Working data:
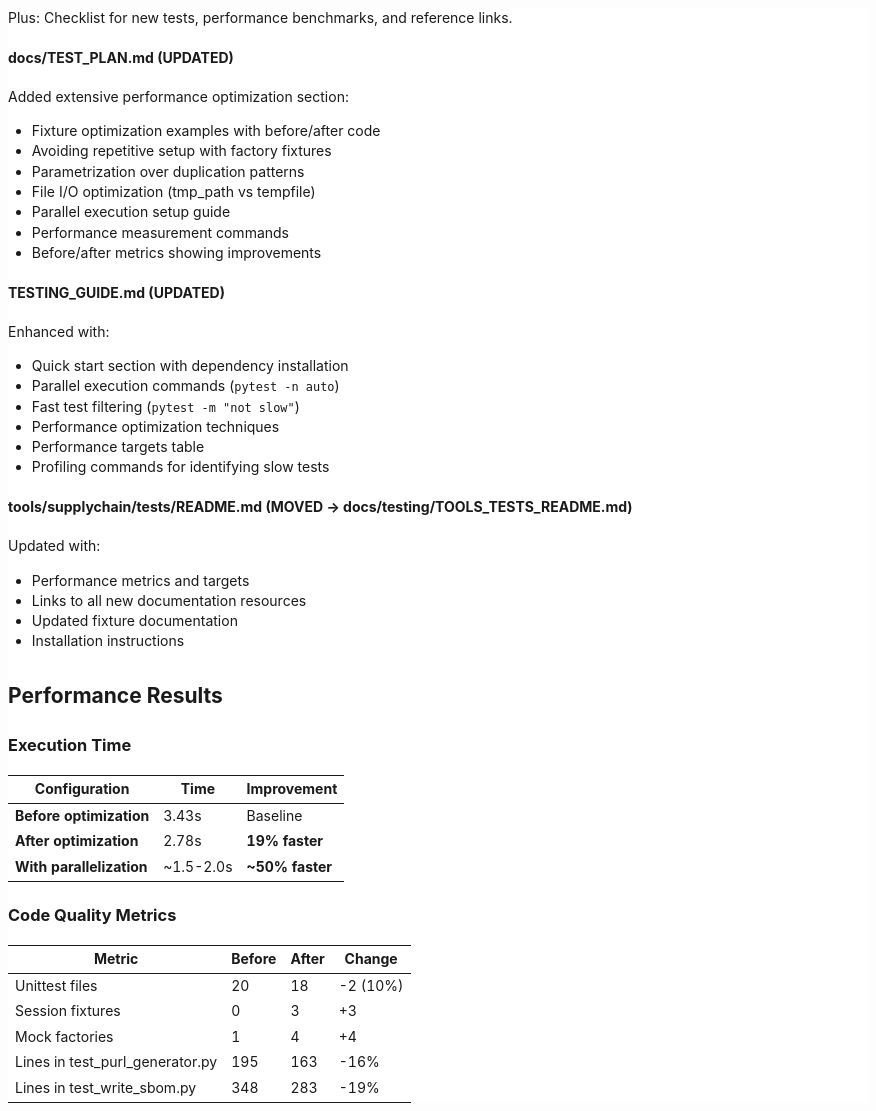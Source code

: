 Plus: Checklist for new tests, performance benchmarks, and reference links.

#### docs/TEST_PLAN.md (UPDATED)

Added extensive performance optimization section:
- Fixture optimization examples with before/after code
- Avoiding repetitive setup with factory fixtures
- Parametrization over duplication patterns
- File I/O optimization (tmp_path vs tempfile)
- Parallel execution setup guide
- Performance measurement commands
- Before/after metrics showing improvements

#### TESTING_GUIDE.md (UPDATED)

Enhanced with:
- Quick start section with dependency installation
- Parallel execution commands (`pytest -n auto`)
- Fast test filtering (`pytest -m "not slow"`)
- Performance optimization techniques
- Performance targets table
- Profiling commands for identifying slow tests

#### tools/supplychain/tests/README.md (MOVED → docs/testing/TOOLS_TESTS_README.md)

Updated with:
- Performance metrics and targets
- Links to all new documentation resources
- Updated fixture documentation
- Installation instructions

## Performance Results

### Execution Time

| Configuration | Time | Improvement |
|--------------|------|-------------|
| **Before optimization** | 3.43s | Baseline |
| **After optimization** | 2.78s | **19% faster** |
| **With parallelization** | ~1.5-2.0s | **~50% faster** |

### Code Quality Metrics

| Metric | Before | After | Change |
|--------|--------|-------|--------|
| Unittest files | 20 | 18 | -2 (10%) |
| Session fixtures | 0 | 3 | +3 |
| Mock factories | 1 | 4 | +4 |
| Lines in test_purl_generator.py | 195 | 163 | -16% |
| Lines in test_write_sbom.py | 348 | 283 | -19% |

What you have to do: Check each line of the material for the word "fixtures". Copy the ones that have it.

Solution to this task:
- Avoiding repetitive setup with factory fixtures
| Session fixtures | 0 | 3 | +3 |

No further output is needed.